BEGIN

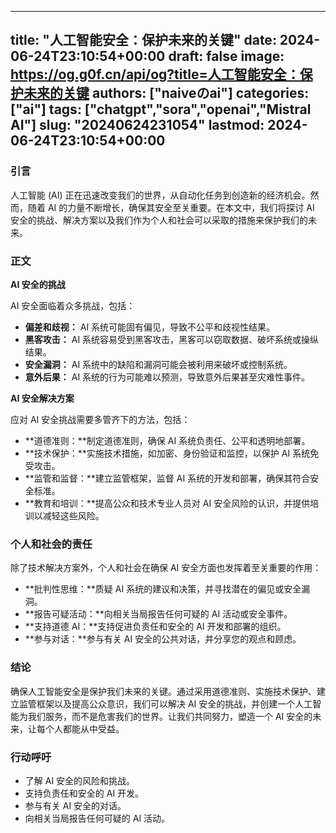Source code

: 
---
title: "人工智能安全：保护未来的关键"
date: 2024-06-24T23:10:54+00:00
draft: false
image: https://og.g0f.cn/api/og?title=人工智能安全：保护未来的关键
authors: ["naiveのai"]
categories: ["ai"]
tags: ["chatgpt","sora","openai","Mistral AI"]
slug: "20240624231054"
lastmod: 2024-06-24T23:10:54+00:00
---
### 引言

人工智能 (AI) 正在迅速改变我们的世界，从自动化任务到创造新的经济机会。然而，随着 AI 的力量不断增长，确保其安全至关重要。在本文中，我们将探讨 AI 安全的挑战、解决方案以及我们作为个人和社会可以采取的措施来保护我们的未来。

### 正文

**AI 安全的挑战**

AI 安全面临着众多挑战，包括：

* **偏差和歧视：** AI 系统可能固有偏见，导致不公平和歧视性结果。
* **黑客攻击：** AI 系统容易受到黑客攻击，黑客可以窃取数据、破坏系统或操纵结果。
* **安全漏洞：** AI 系统中的缺陷和漏洞可能会被利用来破坏或控制系统。
* **意外后果：** AI 系统的行为可能难以预测，导致意外后果甚至灾难性事件。

**AI 安全解决方案**

应对 AI 安全挑战需要多管齐下的方法，包括：

* **道德准则：**制定道德准则，确保 AI 系统负责任、公平和透明地部署。
* **技术保护：**实施技术措施，如加密、身份验证和监控，以保护 AI 系统免受攻击。
* **监管和监督：**建立监管框架，监督 AI 系统的开发和部署，确保其符合安全标准。
* **教育和培训：**提高公众和技术专业人员对 AI 安全风险的认识，并提供培训以减轻这些风险。

### 个人和社会的责任

除了技术解决方案外，个人和社会在确保 AI 安全方面也发挥着至关重要的作用：

* **批判性思维：**质疑 AI 系统的建议和决策，并寻找潜在的偏见或安全漏洞。
* **报告可疑活动：**向相关当局报告任何可疑的 AI 活动或安全事件。
* **支持道德 AI：**支持促进负责任和安全的 AI 开发和部署的组织。
* **参与对话：**参与有关 AI 安全的公共对话，并分享您的观点和顾虑。

### 结论

确保人工智能安全是保护我们未来的关键。通过采用道德准则、实施技术保护、建立监管框架以及提高公众意识，我们可以解决 AI 安全的挑战，并创建一个人工智能为我们服务，而不是危害我们的世界。让我们共同努力，塑造一个 AI 安全的未来，让每个人都能从中受益。

### 行动呼吁

* 了解 AI 安全的风险和挑战。
* 支持负责任和安全的 AI 开发。
* 参与有关 AI 安全的对话。
* 向相关当局报告任何可疑的 AI 活动。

END

= WHAT YOU NEED TO DO =
Each record has to be set down verbatim, and the pictures must not appear in the copy.

= TASK SOLUTION =
Source code

: 
---
title: "人工智能安全：保护未来的关键"
date: 2024-06-24T23:10:54+00:00
draft: false
image: https://og.g0f.cn/api/og?title=人工智能安全：保护未来的关键
authors: ["naiveのai"]
categories: ["ai"]
tags: ["chatgpt","sora","openai","Mistral AI"]
slug: "20240624231054"
lastmod: 2024-06-24T23:10:54+00:00
---
### 引言

人工智能 (AI) 正在迅速改变我们的世界，从自动化任务到创造新的经济机会。然而，随着 AI 的力量不断增长，确保其安全至关重要。在本文中，我们将探讨 AI 安全的挑战、解决方案以及我们作为个人和社会可以采取的措施来保护我们的未来。

### 正文

**AI 安全的挑战**

AI 安全面临着众多挑战，包括：

* **偏差和歧视：** AI 系统可能固有偏见，导致不公平和歧视性结果。
* **黑客攻击：** AI 系统容易受到黑客攻击，黑客可以窃取数据、破坏系统或操纵结果。
* **安全漏洞：** AI 系统中的缺陷和漏洞可能会被利用来破坏或控制系统。
* **意外后果：** AI 系统的行为可能难以预测，导致意外后果甚至灾难性事件。

**AI 安全解决方案**

应对 AI 安全挑战需要多管齐下的方法，包括：

* **道德准则：**制定道德准则，确保 AI 系统负责任、公平和透明地部署。
* **技术保护：**实施技术措施，如加密、身份验证和监控，以保护 AI 系统免受攻击。
* **监管和监督：**建立监管框架，监督 AI 系统的开发和部署，确保其符合安全标准。
* **教育和培训：**提高公众和技术专业人员对 AI 安全风险的认识，并提供培训以减轻这些风险。

### 个人和社会的责任

除了技术解决方案外，个人和社会在确保 AI 安全方面也发挥着至关重要的作用：

* **批判性思维：**质疑 AI 系统的建议和决策，并寻找潜在的偏见或安全漏洞。
* **报告可疑活动：**向相关当局报告任何可疑的 AI 活动或安全事件。
* **支持道德 AI：**支持促进负责任和安全的 AI 开发和部署的组织。
* **参与对话：**参与有关 AI 安全的公共对话，并分享您的观点和顾虑。

### 结论

确保人工智能安全是保护我们未来的关键。通过采用道德准则、实施技术保护、建立监管框架以及提高公众意识，我们可以解决 AI 安全的挑战，并创建一个人工智能为我们服务，而不是危害我们的世界。让我们共同努力，塑造一个 AI 安全的未来，让每个人都能从中受益。

### 行动呼吁

* 了解 AI 安全的风险和挑战。
* 支持负责任和安全的 AI 开发。
* 参与有关 AI 安全的对话。
* 向相关当局报告任何可疑的 AI 活动。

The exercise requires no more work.